(Plain-text document sources)
══════
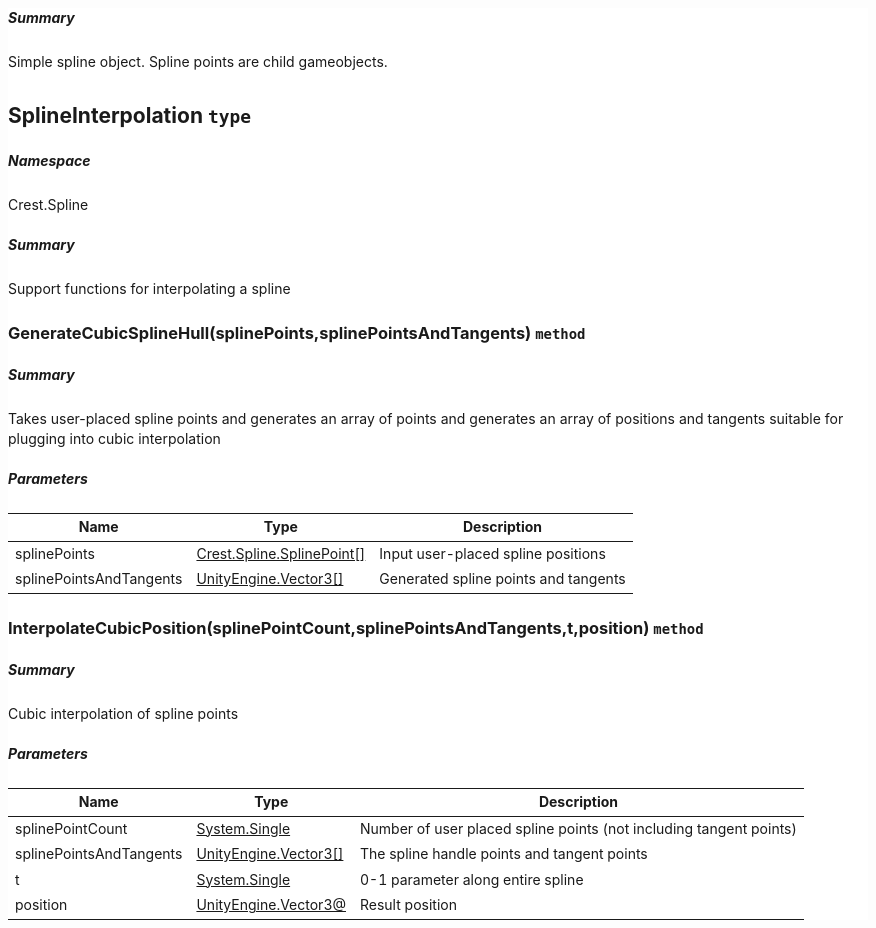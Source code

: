 ##### Summary

Simple spline object. Spline points are child gameobjects.

<a name='T-Crest-Spline-SplineInterpolation'></a>
## SplineInterpolation `type`

##### Namespace

Crest.Spline

##### Summary

Support functions for interpolating a spline

<a name='M-Crest-Spline-SplineInterpolation-GenerateCubicSplineHull-Crest-Spline-SplinePoint[],UnityEngine-Vector3[],System-Boolean-'></a>
### GenerateCubicSplineHull(splinePoints,splinePointsAndTangents) `method`

##### Summary

Takes user-placed spline points and generates an array of points and generates an array of positions and tangents
suitable for plugging into cubic interpolation

##### Parameters

| Name | Type | Description |
| ---- | ---- | ----------- |
| splinePoints | [Crest.Spline.SplinePoint[]](#T-Crest-Spline-SplinePoint[] 'Crest.Spline.SplinePoint[]') | Input user-placed spline positions |
| splinePointsAndTangents | [UnityEngine.Vector3[]](#T-UnityEngine-Vector3[] 'UnityEngine.Vector3[]') | Generated spline points and tangents |

<a name='M-Crest-Spline-SplineInterpolation-InterpolateCubicPosition-System-Single,UnityEngine-Vector3[],System-Single,UnityEngine-Vector3@-'></a>
### InterpolateCubicPosition(splinePointCount,splinePointsAndTangents,t,position) `method`

##### Summary

Cubic interpolation of spline points

##### Parameters

| Name | Type | Description |
| ---- | ---- | ----------- |
| splinePointCount | [System.Single](http://msdn.microsoft.com/query/dev14.query?appId=Dev14IDEF1&l=EN-US&k=k:System.Single 'System.Single') | Number of user placed spline points (not including tangent points) |
| splinePointsAndTangents | [UnityEngine.Vector3[]](#T-UnityEngine-Vector3[] 'UnityEngine.Vector3[]') | The spline handle points and tangent points |
| t | [System.Single](http://msdn.microsoft.com/query/dev14.query?appId=Dev14IDEF1&l=EN-US&k=k:System.Single 'System.Single') | 0-1 parameter along entire spline |
| position | [UnityEngine.Vector3@](#T-UnityEngine-Vector3@ 'UnityEngine.Vector3@') | Result position |

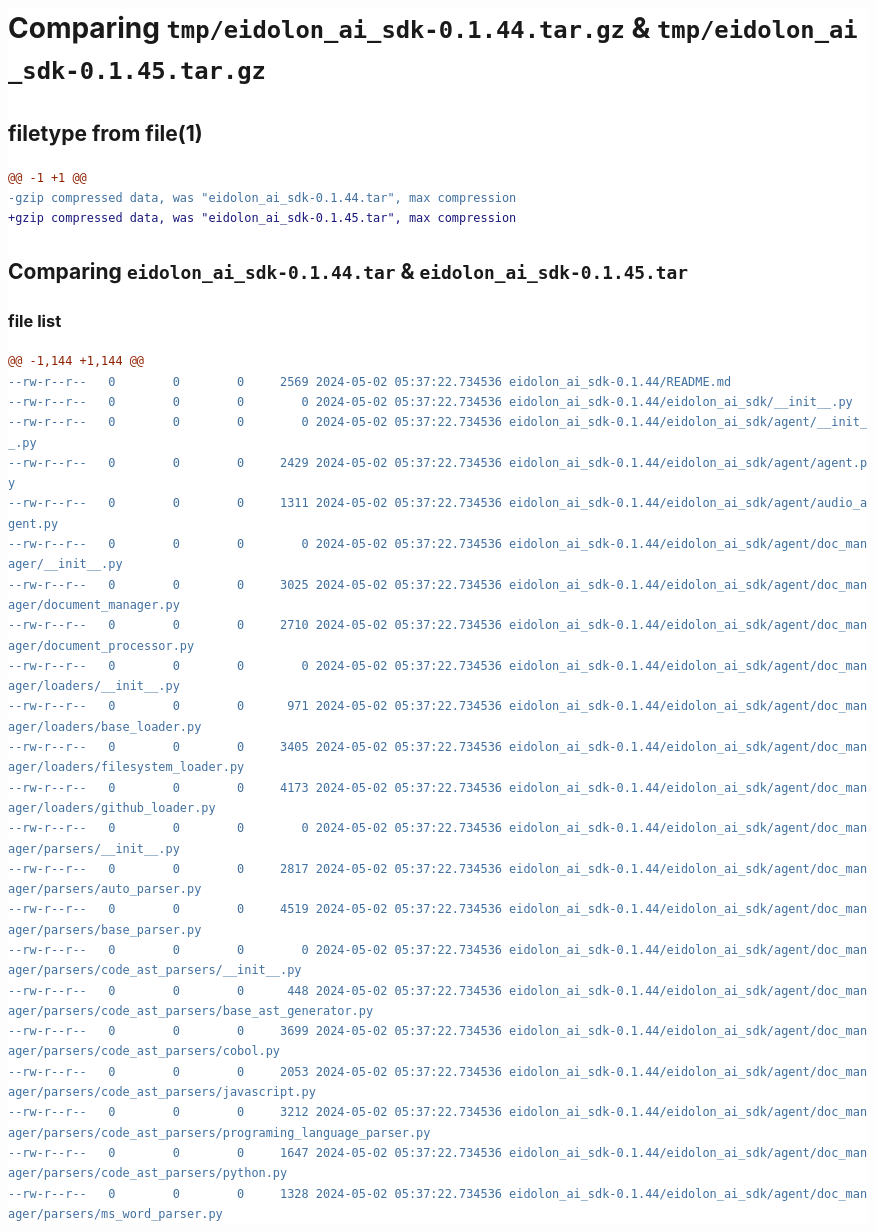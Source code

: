 # Comparing `tmp/eidolon_ai_sdk-0.1.44.tar.gz` & `tmp/eidolon_ai_sdk-0.1.45.tar.gz`

## filetype from file(1)

```diff
@@ -1 +1 @@
-gzip compressed data, was "eidolon_ai_sdk-0.1.44.tar", max compression
+gzip compressed data, was "eidolon_ai_sdk-0.1.45.tar", max compression
```

## Comparing `eidolon_ai_sdk-0.1.44.tar` & `eidolon_ai_sdk-0.1.45.tar`

### file list

```diff
@@ -1,144 +1,144 @@
--rw-r--r--   0        0        0     2569 2024-05-02 05:37:22.734536 eidolon_ai_sdk-0.1.44/README.md
--rw-r--r--   0        0        0        0 2024-05-02 05:37:22.734536 eidolon_ai_sdk-0.1.44/eidolon_ai_sdk/__init__.py
--rw-r--r--   0        0        0        0 2024-05-02 05:37:22.734536 eidolon_ai_sdk-0.1.44/eidolon_ai_sdk/agent/__init__.py
--rw-r--r--   0        0        0     2429 2024-05-02 05:37:22.734536 eidolon_ai_sdk-0.1.44/eidolon_ai_sdk/agent/agent.py
--rw-r--r--   0        0        0     1311 2024-05-02 05:37:22.734536 eidolon_ai_sdk-0.1.44/eidolon_ai_sdk/agent/audio_agent.py
--rw-r--r--   0        0        0        0 2024-05-02 05:37:22.734536 eidolon_ai_sdk-0.1.44/eidolon_ai_sdk/agent/doc_manager/__init__.py
--rw-r--r--   0        0        0     3025 2024-05-02 05:37:22.734536 eidolon_ai_sdk-0.1.44/eidolon_ai_sdk/agent/doc_manager/document_manager.py
--rw-r--r--   0        0        0     2710 2024-05-02 05:37:22.734536 eidolon_ai_sdk-0.1.44/eidolon_ai_sdk/agent/doc_manager/document_processor.py
--rw-r--r--   0        0        0        0 2024-05-02 05:37:22.734536 eidolon_ai_sdk-0.1.44/eidolon_ai_sdk/agent/doc_manager/loaders/__init__.py
--rw-r--r--   0        0        0      971 2024-05-02 05:37:22.734536 eidolon_ai_sdk-0.1.44/eidolon_ai_sdk/agent/doc_manager/loaders/base_loader.py
--rw-r--r--   0        0        0     3405 2024-05-02 05:37:22.734536 eidolon_ai_sdk-0.1.44/eidolon_ai_sdk/agent/doc_manager/loaders/filesystem_loader.py
--rw-r--r--   0        0        0     4173 2024-05-02 05:37:22.734536 eidolon_ai_sdk-0.1.44/eidolon_ai_sdk/agent/doc_manager/loaders/github_loader.py
--rw-r--r--   0        0        0        0 2024-05-02 05:37:22.734536 eidolon_ai_sdk-0.1.44/eidolon_ai_sdk/agent/doc_manager/parsers/__init__.py
--rw-r--r--   0        0        0     2817 2024-05-02 05:37:22.734536 eidolon_ai_sdk-0.1.44/eidolon_ai_sdk/agent/doc_manager/parsers/auto_parser.py
--rw-r--r--   0        0        0     4519 2024-05-02 05:37:22.734536 eidolon_ai_sdk-0.1.44/eidolon_ai_sdk/agent/doc_manager/parsers/base_parser.py
--rw-r--r--   0        0        0        0 2024-05-02 05:37:22.734536 eidolon_ai_sdk-0.1.44/eidolon_ai_sdk/agent/doc_manager/parsers/code_ast_parsers/__init__.py
--rw-r--r--   0        0        0      448 2024-05-02 05:37:22.734536 eidolon_ai_sdk-0.1.44/eidolon_ai_sdk/agent/doc_manager/parsers/code_ast_parsers/base_ast_generator.py
--rw-r--r--   0        0        0     3699 2024-05-02 05:37:22.734536 eidolon_ai_sdk-0.1.44/eidolon_ai_sdk/agent/doc_manager/parsers/code_ast_parsers/cobol.py
--rw-r--r--   0        0        0     2053 2024-05-02 05:37:22.734536 eidolon_ai_sdk-0.1.44/eidolon_ai_sdk/agent/doc_manager/parsers/code_ast_parsers/javascript.py
--rw-r--r--   0        0        0     3212 2024-05-02 05:37:22.734536 eidolon_ai_sdk-0.1.44/eidolon_ai_sdk/agent/doc_manager/parsers/code_ast_parsers/programing_language_parser.py
--rw-r--r--   0        0        0     1647 2024-05-02 05:37:22.734536 eidolon_ai_sdk-0.1.44/eidolon_ai_sdk/agent/doc_manager/parsers/code_ast_parsers/python.py
--rw-r--r--   0        0        0     1328 2024-05-02 05:37:22.734536 eidolon_ai_sdk-0.1.44/eidolon_ai_sdk/agent/doc_manager/parsers/ms_word_parser.py
```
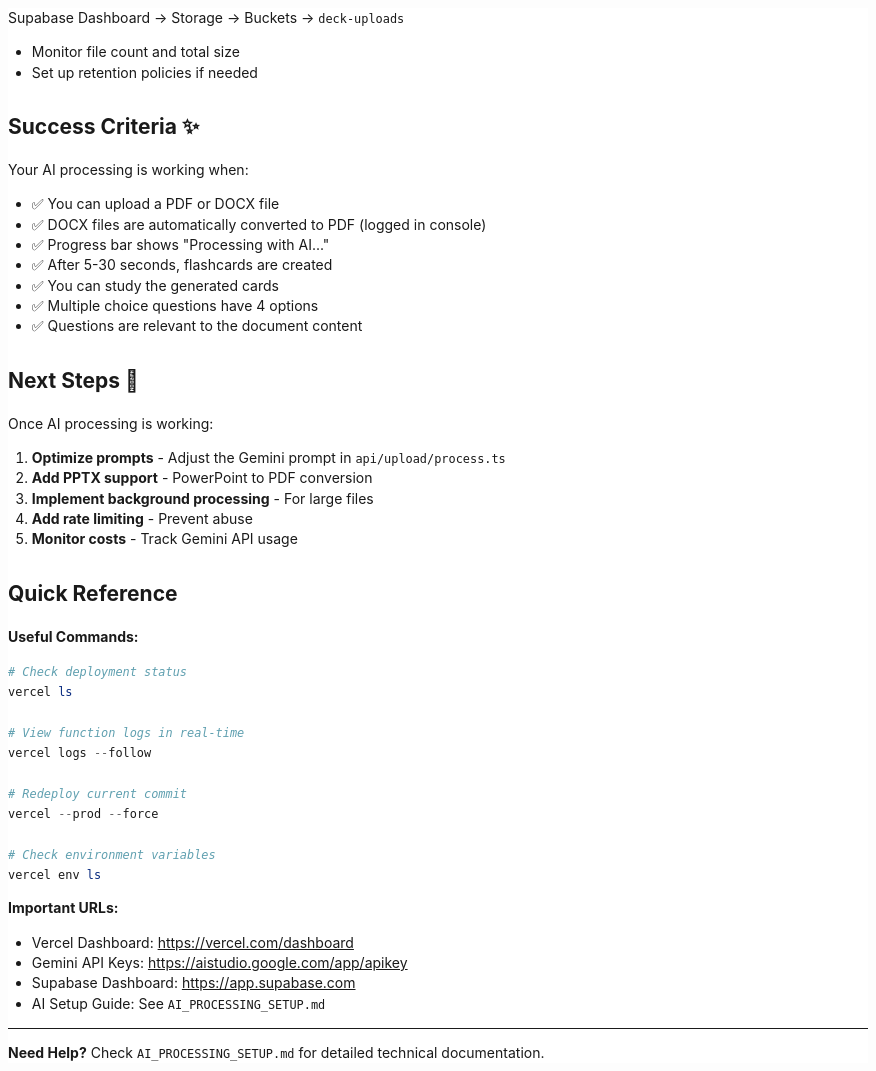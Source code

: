 Supabase Dashboard → Storage → Buckets → `deck-uploads`

- Monitor file count and total size
- Set up retention policies if needed

## Success Criteria ✨

Your AI processing is working when:

- ✅ You can upload a PDF or DOCX file
- ✅ DOCX files are automatically converted to PDF (logged in console)
- ✅ Progress bar shows "Processing with AI..."
- ✅ After 5-30 seconds, flashcards are created
- ✅ You can study the generated cards
- ✅ Multiple choice questions have 4 options
- ✅ Questions are relevant to the document content

## Next Steps 🎯

Once AI processing is working:

1. **Optimize prompts** - Adjust the Gemini prompt in `api/upload/process.ts`
2. **Add PPTX support** - PowerPoint to PDF conversion
3. **Implement background processing** - For large files
4. **Add rate limiting** - Prevent abuse
5. **Monitor costs** - Track Gemini API usage

## Quick Reference

**Useful Commands:**

```powershell
# Check deployment status
vercel ls

# View function logs in real-time
vercel logs --follow

# Redeploy current commit
vercel --prod --force

# Check environment variables
vercel env ls
```

**Important URLs:**

- Vercel Dashboard: https://vercel.com/dashboard
- Gemini API Keys: https://aistudio.google.com/app/apikey
- Supabase Dashboard: https://app.supabase.com
- AI Setup Guide: See `AI_PROCESSING_SETUP.md`

---

**Need Help?** Check `AI_PROCESSING_SETUP.md` for detailed technical documentation.
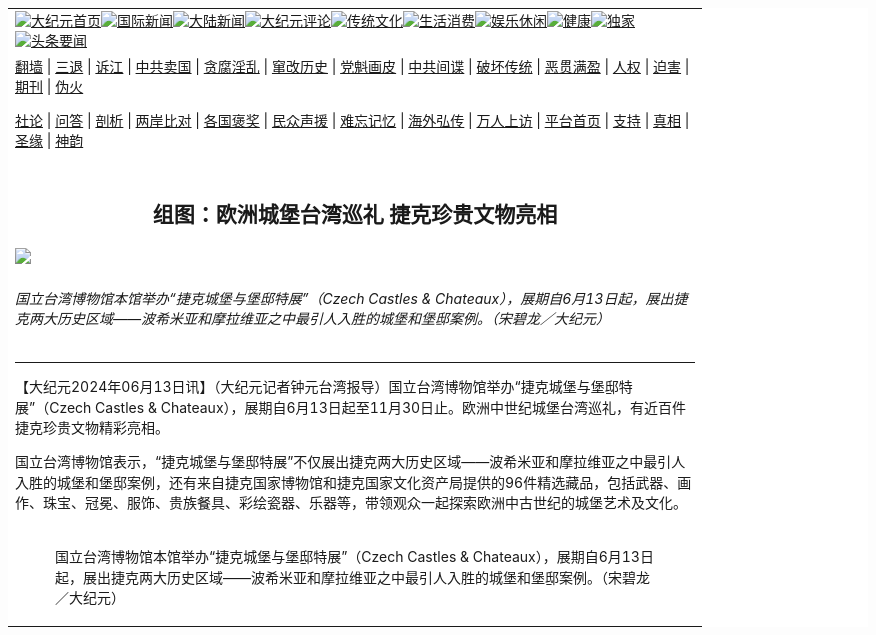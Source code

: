 <a name="1" id="1" target="_blank"></a><span id="1"></span>
<table align=center border="0"><tr><td colspan="2" VALIGN=TOP><a href="https://github.com/1992513/djy/blob/master/gb/nf1351518.md#1"><img src="https://raw.githubusercontent.com/1992513/www/master/t/djy/1.jpg" title="大纪元首页" alt="大纪元首页"></a><a href="https://github.com/1992513/djy/blob/master/gb/n24hr.md#1"><img src="https://raw.githubusercontent.com/1992513/www/master/t/djy/3.jpg" title="国际新闻" alt="国际新闻"></a><a href="https://github.com/1992513/djy/blob/master/gb/nsc413.md#1"><img src="https://raw.githubusercontent.com/1992513/www/master/t/djy/4.jpg" title="大陆新闻" alt="大陆新闻"></a><a href="https://github.com/1992513/djy/blob/master/gb/news392.md#1"><img src="https://raw.githubusercontent.com/1992513/www/master/t/djy/5.jpg" title="大纪元评论" alt="大纪元评论"></a><a href="https://github.com/1992513/djy/blob/master/gb/news2007.md#1"><img src="https://raw.githubusercontent.com/1992513/www/master/t/djy/6.jpg" title="传统文化" alt="传统文化"></a><a href="https://github.com/1992513/djy/blob/master/gb/news2008.md#1"><img src="https://raw.githubusercontent.com/1992513/www/master/t/djy/7.jpg" title="生活消费" alt="生活消费"></a><a href="https://github.com/1992513/djy/blob/master/gb/ncyule.md#1"><img src="https://raw.githubusercontent.com/1992513/www/master/t/djy/8.jpg" title="娱乐休闲" alt="娱乐休闲"></a><a href="https://github.com/1992513/djy/blob/master/gb/nsc1002.md#1"><img src="https://raw.githubusercontent.com/1992513/www/master/t/djy/9.jpg" title="健康" alt="健康"></a><a href="https://github.com/1992513/djy/blob/master/gb/nf6092.md#1"><img src="https://raw.githubusercontent.com/1992513/www/master/t/djy/10a.jpg" title="独家" alt="独家"></a><a href="https://github.com/1992513/djy/blob/master/gb/nf4514.md#1"><img src="https://raw.githubusercontent.com/1992513/www/master/t/djy/12a.jpg" title="头条要闻" alt="头条要闻"></a></td></tr>
<tr><td colspan="2" VALIGN=TOP><a target="_blank" href="https://github.com/1992513/www/blob/master/README.md?zsrh#1">翻墙</a> | <a target="_blank" href="https://github.com/1992513/djy/blob/master/gb/nf5657.md#1">三退</a> | <a target="_blank" href="https://github.com/1992513/djy/blob/master/gb/nf6124.md#1">诉江</a> | <a target="_blank" href="https://github.com/1992513/djy/blob/master/gb/nf1176117.md#1">中共卖国</a> | <a target="_blank" href="https://github.com/1992513/djy/blob/master/gb/nf5773.md#1">贪腐淫乱</a> | <a target="_blank" href="https://github.com/1992513/djy/blob/master/gb/nf1176115.md#1">窜改历史</a> | <a target="_blank" href="https://github.com/1992513/djy/blob/master/gb/nf1176107.md#1">党魁画皮</a> | <a target="_blank" href="https://github.com/1992513/djy/blob/master/gb/nf1320400.md#1">中共间谍</a> | <a target="_blank" href="https://github.com/1992513/djy/blob/master/gb/nf1176114.md#1">破坏传统</a> | <a target="_blank" href="https://github.com/1992513/ntdtv/blob/master/gb/prog447_1.md#1">恶贯满盈</a> | <a target="_blank" href="https://github.com/1992513/djy/blob/master/gb/ncid278.md#1">人权</a> | <a target="_blank" href="https://github.com/1992513/djy/blob/master/gb/nf1176111.md#1">迫害</a> | <a target="_blank" href="https://gitlab.com/szzdlab/mh-qikan/blob/master/README.md#1">期刊</a> | <a target="_blank" href="https://github.com/1992513/djy/blob/master/gb/nf5562.md#1">伪火</a></p><p><a target="_blank" href="https://github.com/1992513/djy/blob/master/gb/9p.md#1">社论</a> | <a target="_blank" href="https://github.com/1992513/djy/blob/master/gb/nf4378.md#1">问答</a> | <a target="_blank" href="https://github.com/1992513/djy/blob/master/gb/nf5792.md#1">剖析</a> | <a target="_blank" href="https://github.com/1992513/djy/blob/master/gb/nf5735.md#1">两岸比对</a> | <a target="_blank" href="https://github.com/1992513/djy/blob/master/gb/nf6119.md#1">各国褒奖</a> | <a target="_blank" href="https://github.com/1992513/djy/blob/master/gb/nf6120.md#1">民众声援</a> | <a target="_blank" href="https://github.com/1992513/djy/blob/master/gb/nf1188594.md#1">难忘记忆</a> | <a target="_blank" href="https://github.com/1992513/djy/blob/master/gb/nf3180.md#1">海外弘传</a> | <a target="_blank" href="https://github.com/1992513/djy/blob/master/gb/nf5410.md#1">万人上访</a> | <a target="_blank" href="https://github.com/1992513/www/blob/master/README.md?zsrh#1">平台首页</a> | <a target="_blank" href="https://github.com/1992513/djy/blob/master/gb/nf4386.md#1">支持</a> | <a target="_blank" href="https://github.com/1992513/djy/blob/master/gb/nf4389.md#1">真相</a> | <a target="_blank" href="https://github.com/1992513/djy/blob/master/gb/nf5790.md#1">圣缘</a> | <a target="_blank" href="https://github.com/1992513/djy/blob/master/gb/nf4786.md#1">神韵</a></td></tr>
<tr><td VALIGN=TOP width="626"><h2 align=center>组图：欧洲城堡台湾巡礼 捷克珍贵文物亮相</h2>
<img width="600" src="https://i.epochtimes.com/assets/uploads/2024/06/id14269448-240612213001100311-600x400.jpg" />
<h6>国立台湾博物馆本馆举办“捷克城堡与堡邸特展”（Czech Castles & Chateaux），展期自6月13日起，展出捷克两大历史区域——波希米亚和摩拉维亚之中最引人入胜的城堡和堡邸案例。（宋碧龙／大纪元）
</h6>
<hr>
	<p>【大纪元2024年06月13日讯】（大纪元记者钟元台湾报导）国立台湾博物馆举办“捷克城堡与堡邸特展”（Czech Castles &amp; Chateaux），展期自6月13日起至11月30日止。欧洲中世纪城堡台湾巡礼，有近百件捷克珍贵文物精彩亮相。</p>
<p>国立台湾博物馆表示，“捷克城堡与堡邸特展”不仅展出捷克两大历史区域——波希米亚和摩拉维亚之中最引人入胜的城堡和堡邸案例，还有来自捷克国家博物馆和捷克国家文化资产局提供的96件精选藏品，包括武器、画作、珠宝、冠冕、服饰、贵族餐具、彩绘瓷器、乐器等，带领观众一起探索欧洲中古世纪的城堡艺术及文化。</p>
<figure id="attachment_14269449" aria-describedby="caption-attachment-14269449" style="width: 600px" class="wp-caption aligncenter"><a target="_blank" href="https://i.epochtimes.com/assets/uploads/2024/06/id14269449-240612213004100311.jpg"><img class="size-large wp-image-14269449" title="" src="https://i.epochtimes.com/assets/uploads/2024/06/id14269449-240612213004100311-600x400.jpg" alt="" width="600" b="400" /></a><figcaption id="caption-attachment-14269449" class="wp-caption-text">国立台湾博物馆本馆举办“捷克城堡与堡邸特展”（Czech Castles &amp; Chateaux），展期自6月13日起，展出捷克两大历史区域——波希米亚和摩拉维亚之中最引人入胜的城堡和堡邸案例。（宋碧龙／大纪元）</figcaption></figure>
══════
== Problem details ==
Look above for the line holding "- Monitor file count and total size" and the line holding "- ✅ DOCX files", then output exactly those two lines and every line between them, nothing more.

== Solution for this exercise ==
- Monitor file count and total size
- Set up retention policies if needed

## Success Criteria ✨

Your AI processing is working when:

- ✅ You can upload a PDF or DOCX file
- ✅ DOCX files are automatically converted to PDF (logged in console)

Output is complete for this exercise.